You are viewing the version of this documentation from Perl 5.31.1. This is a development version of Perl.

CONTENTS

NAME

perldelta - what is new for perl v5.31.1

DESCRIPTION

This document describes differences between the 5.31.0 release and the 5.31.1 release.

If you are upgrading from an earlier release such as 5.30.0, first read perl5310delta, which describes differences between 5.30.0 and 5.31.0.

Incompatible Changes

Use of vec on strings with code points above 0xFF is forbidden

Such strings are represented internally in UTF-8, and vec is a bit-oriented operation that will likely give unexpected results on those strings. This was deprecated in perl 5.28.0.

Use of code points over 0xFF in string bitwise operators

Some uses of these were already illegal after a previous deprecation cycle. The remaining uses are now prohibited, having been deprecated in perl 5.28.0. See perldeprecation.
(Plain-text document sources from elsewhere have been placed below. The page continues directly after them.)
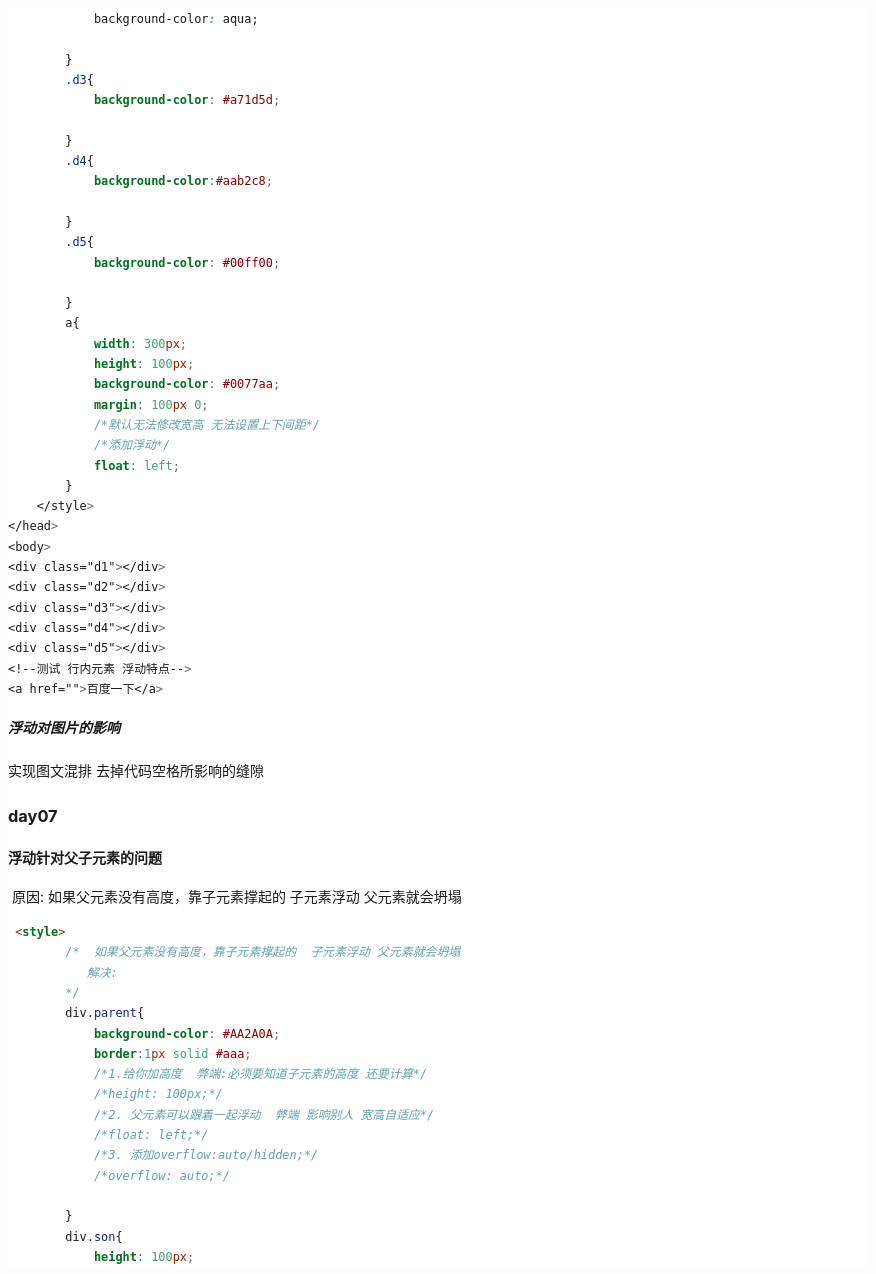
 ```css
            background-color: aqua;
    
        }
        .d3{
            background-color: #a71d5d;
         
        }
        .d4{
            background-color:#aab2c8;
          
        }
        .d5{
            background-color: #00ff00;
           
        }
        a{
            width: 300px;
            height: 100px;
            background-color: #0077aa;
            margin: 100px 0;
            /*默认无法修改宽高 无法设置上下间距*/
            /*添加浮动*/
            float: left;
        }
    </style>
</head>
<body>
<div class="d1"></div>
<div class="d2"></div>
<div class="d3"></div>
<div class="d4"></div>
<div class="d5"></div>
<!--测试 行内元素 浮动特点-->
<a href="">百度一下</a>
```

##### 浮动对图片的影响

  实现图文混排 去掉代码空格所影响的缝隙	

### day07

#### 浮动针对父子元素的问题

​	原因: 如果父元素没有高度，靠子元素撑起的  子元素浮动 父元素就会坍塌

```html
 <style>
        /*  如果父元素没有高度，靠子元素撑起的  子元素浮动 父元素就会坍塌
           解决:
        */
        div.parent{
            background-color: #AA2A0A;
            border:1px solid #aaa;
            /*1.给你加高度  弊端:必须要知道子元素的高度 还要计算*/
            /*height: 100px;*/
            /*2. 父元素可以跟着一起浮动  弊端 影响别人 宽高自适应*/
            /*float: left;*/
            /*3. 添加overflow:auto/hidden;*/
            /*overflow: auto;*/
            
        }
        div.son{
            height: 100px;
``` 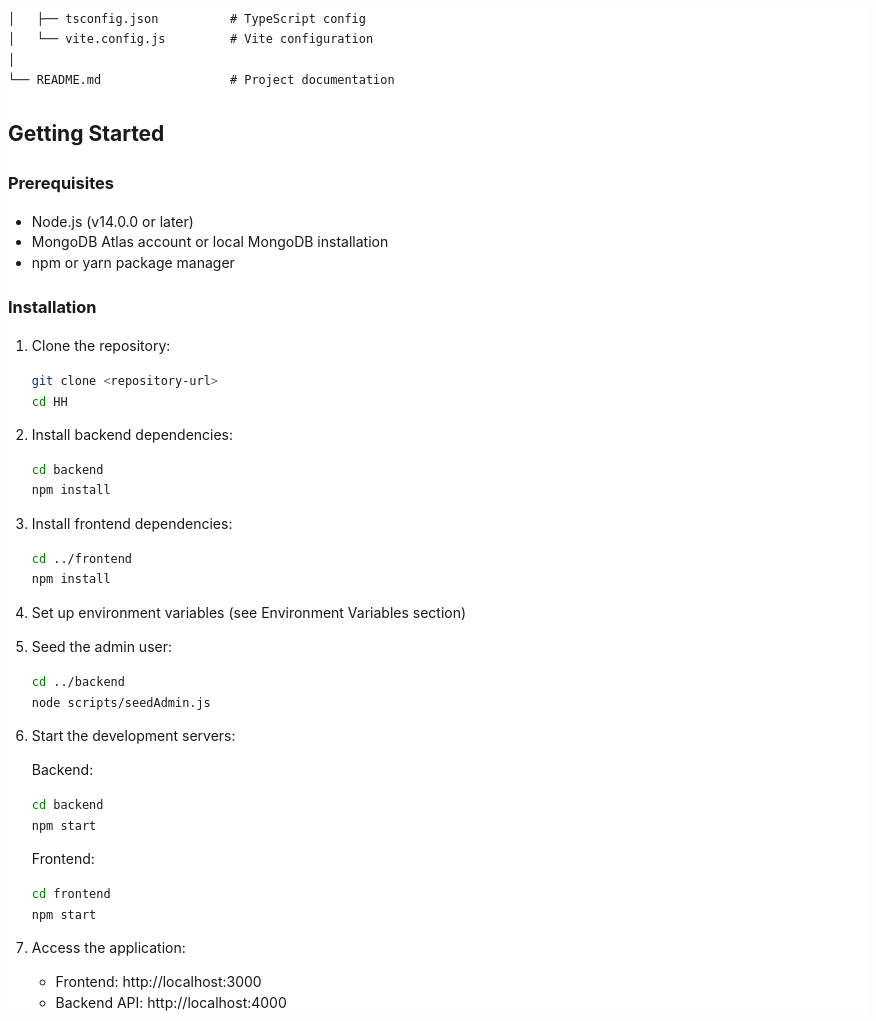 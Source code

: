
 ```
│   ├── tsconfig.json          # TypeScript config
│   └── vite.config.js         # Vite configuration
│
└── README.md                  # Project documentation
```

## Getting Started

### Prerequisites
- Node.js (v14.0.0 or later)
- MongoDB Atlas account or local MongoDB installation
- npm or yarn package manager

### Installation

1. Clone the repository:
   ```bash
   git clone <repository-url>
   cd HH
   ```

2. Install backend dependencies:
   ```bash
   cd backend
   npm install
   ```

3. Install frontend dependencies:
   ```bash
   cd ../frontend
   npm install
   ```

4. Set up environment variables (see Environment Variables section)

5. Seed the admin user:
   ```bash
   cd ../backend
   node scripts/seedAdmin.js
   ```

6. Start the development servers:

   Backend:
   ```bash
   cd backend
   npm start
   ```

   Frontend:
   ```bash
   cd frontend
   npm start
   ```

7. Access the application:
   - Frontend: http://localhost:3000
   - Backend API: http://localhost:4000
Sys::Hostname::hostname() does not accept arguments

This usage was deprecated in perl 5.28.0 and is now fatal.

Modules and Pragmata

Updated Modules and Pragmata

Removed Modules and Pragmata

Documentation

Changes to Existing Documentation

We have attempted to update the documentation to reflect the changes listed in this document. If you find any we have missed, send email to perlbug@perl.org.

Additionally, the following selected changes have been made:

perlguts

perlpod

Configuration and Compilation

Platform Support

Discontinued Platforms

Windows CE

Support for building perl on Windows CE has now been removed.

Internal Changes

Selected Bug Fixes

Acknowledgements

Perl 5.31.1 represents approximately 4 weeks of development since Perl 5.31.0 and contains approximately 37,000 lines of changes across 500 files from 20 authors.
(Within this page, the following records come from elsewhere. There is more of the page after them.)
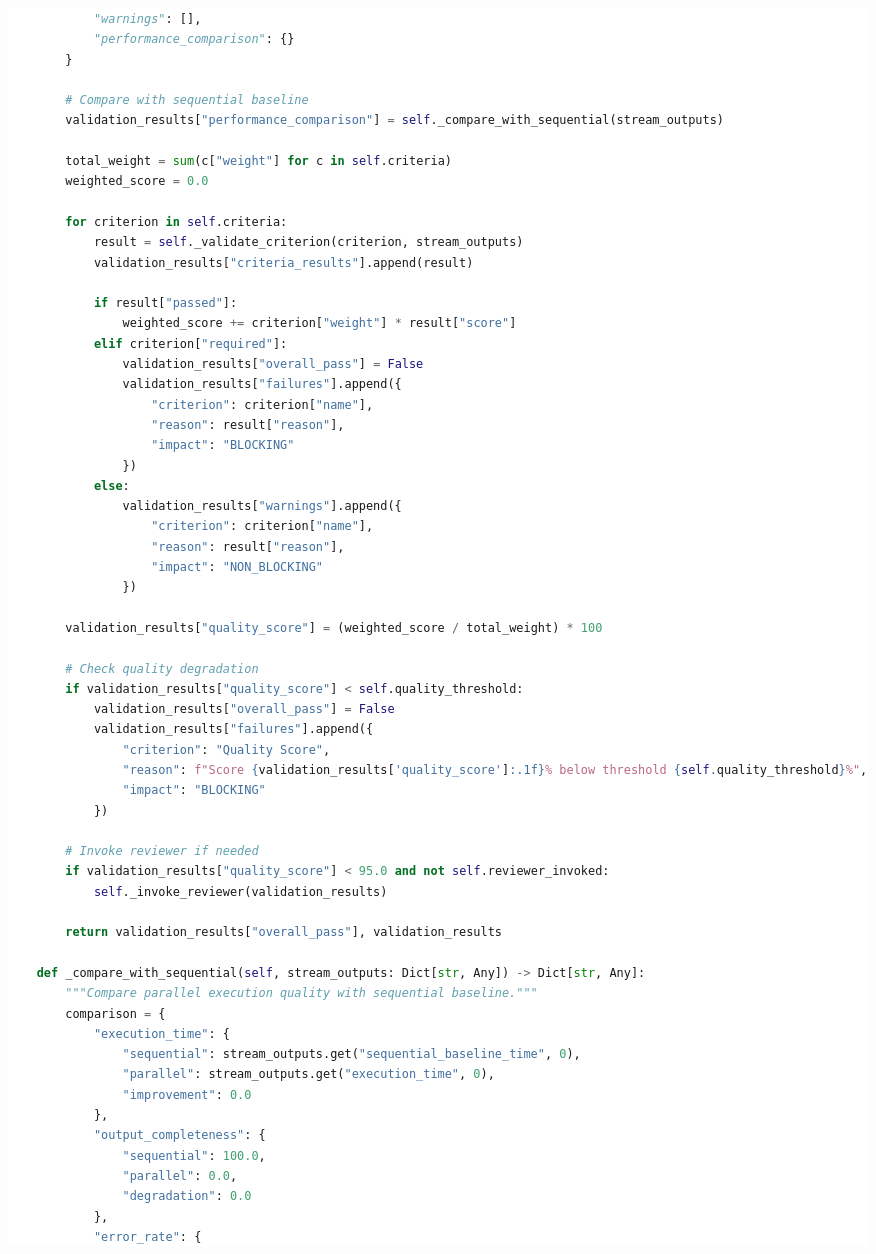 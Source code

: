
 ```python
            "warnings": [],
            "performance_comparison": {}
        }
        
        # Compare with sequential baseline
        validation_results["performance_comparison"] = self._compare_with_sequential(stream_outputs)
        
        total_weight = sum(c["weight"] for c in self.criteria)
        weighted_score = 0.0
        
        for criterion in self.criteria:
            result = self._validate_criterion(criterion, stream_outputs)
            validation_results["criteria_results"].append(result)
            
            if result["passed"]:
                weighted_score += criterion["weight"] * result["score"]
            elif criterion["required"]:
                validation_results["overall_pass"] = False
                validation_results["failures"].append({
                    "criterion": criterion["name"],
                    "reason": result["reason"],
                    "impact": "BLOCKING"
                })
            else:
                validation_results["warnings"].append({
                    "criterion": criterion["name"],
                    "reason": result["reason"],
                    "impact": "NON_BLOCKING"
                })
        
        validation_results["quality_score"] = (weighted_score / total_weight) * 100
        
        # Check quality degradation
        if validation_results["quality_score"] < self.quality_threshold:
            validation_results["overall_pass"] = False
            validation_results["failures"].append({
                "criterion": "Quality Score",
                "reason": f"Score {validation_results['quality_score']:.1f}% below threshold {self.quality_threshold}%",
                "impact": "BLOCKING"
            })
        
        # Invoke reviewer if needed
        if validation_results["quality_score"] < 95.0 and not self.reviewer_invoked:
            self._invoke_reviewer(validation_results)
        
        return validation_results["overall_pass"], validation_results
    
    def _compare_with_sequential(self, stream_outputs: Dict[str, Any]) -> Dict[str, Any]:
        """Compare parallel execution quality with sequential baseline."""
        comparison = {
            "execution_time": {
                "sequential": stream_outputs.get("sequential_baseline_time", 0),
                "parallel": stream_outputs.get("execution_time", 0),
                "improvement": 0.0
            },
            "output_completeness": {
                "sequential": 100.0,
                "parallel": 0.0,
                "degradation": 0.0
            },
            "error_rate": {
```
Excluding auto-generated files, documentation and release tools, there were approximately 19,000 lines of changes to 340 .pm, .t, .c and .h files.
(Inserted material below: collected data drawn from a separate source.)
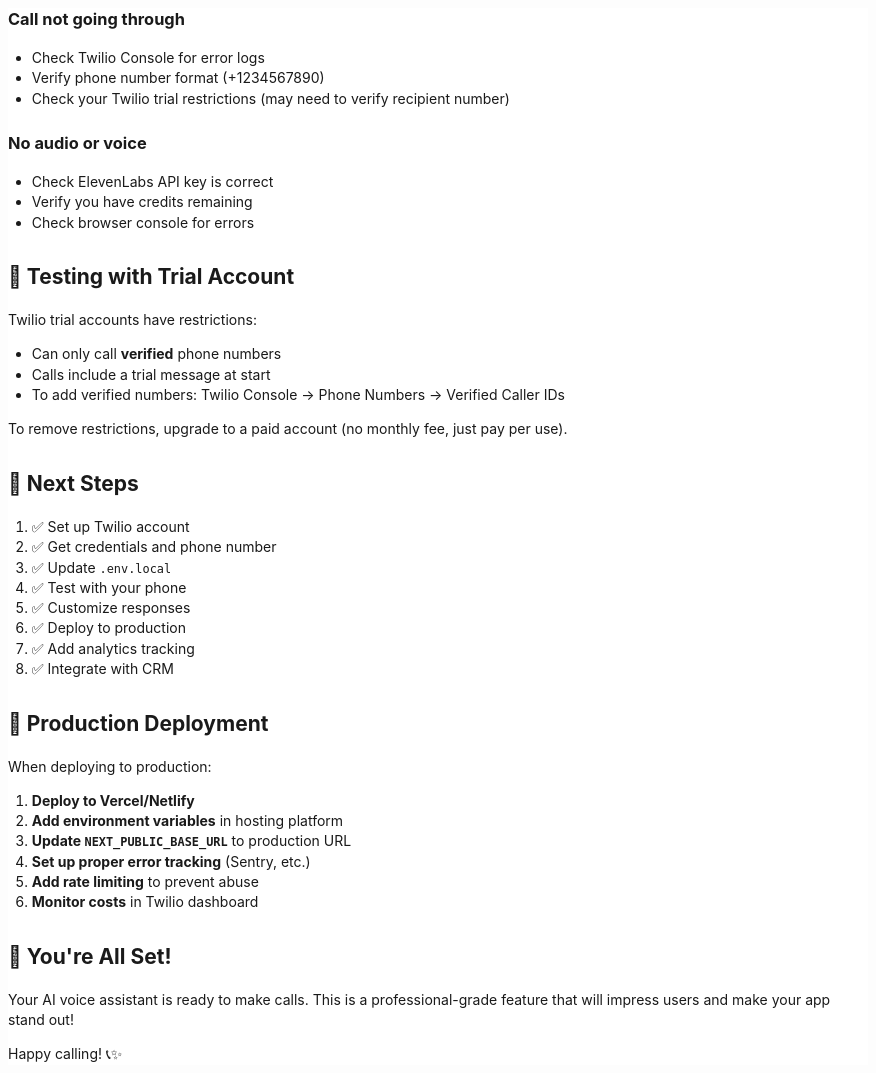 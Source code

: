 ### Call not going through
- Check Twilio Console for error logs
- Verify phone number format (+1234567890)
- Check your Twilio trial restrictions (may need to verify recipient number)

### No audio or voice
- Check ElevenLabs API key is correct
- Verify you have credits remaining
- Check browser console for errors

## 📱 Testing with Trial Account

Twilio trial accounts have restrictions:
- Can only call **verified** phone numbers
- Calls include a trial message at start
- To add verified numbers: Twilio Console → Phone Numbers → Verified Caller IDs

To remove restrictions, upgrade to a paid account (no monthly fee, just pay per use).

## 🎯 Next Steps

1. ✅ Set up Twilio account
2. ✅ Get credentials and phone number
3. ✅ Update `.env.local`
4. ✅ Test with your phone
5. ✅ Customize responses
6. ✅ Deploy to production
7. ✅ Add analytics tracking
8. ✅ Integrate with CRM

## 🚀 Production Deployment

When deploying to production:

1. **Deploy to Vercel/Netlify**
2. **Add environment variables** in hosting platform
3. **Update `NEXT_PUBLIC_BASE_URL`** to production URL
4. **Set up proper error tracking** (Sentry, etc.)
5. **Add rate limiting** to prevent abuse
6. **Monitor costs** in Twilio dashboard

## 🎉 You're All Set!

Your AI voice assistant is ready to make calls. This is a professional-grade feature that will impress users and make your app stand out!

Happy calling! 📞✨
Perl continues to flourish into its fourth decade thanks to a vibrant community of users and developers. The following people are known to have contributed the improvements that became Perl 5.31.1:

Alexandr Savca, Andreas König, Chris 'BinGOs' Williams, Dagfinn Ilmari Mannsåker, Dominic Hargreaves, Graham Knop, Hugo van der Sanden, James E Keenan, Jerome Duval, Karen Etheridge, Karl Williamson, Manuel Mausz, Michael Haardt, Nicolas R., Pali, Richard Leach, Sawyer X, Steve Hay, Tony Cook, Vickenty Fesunov.

The list above is almost certainly incomplete as it is automatically generated from version control history. In particular, it does not include the names of the (very much appreciated) contributors who reported issues to the Perl bug tracker.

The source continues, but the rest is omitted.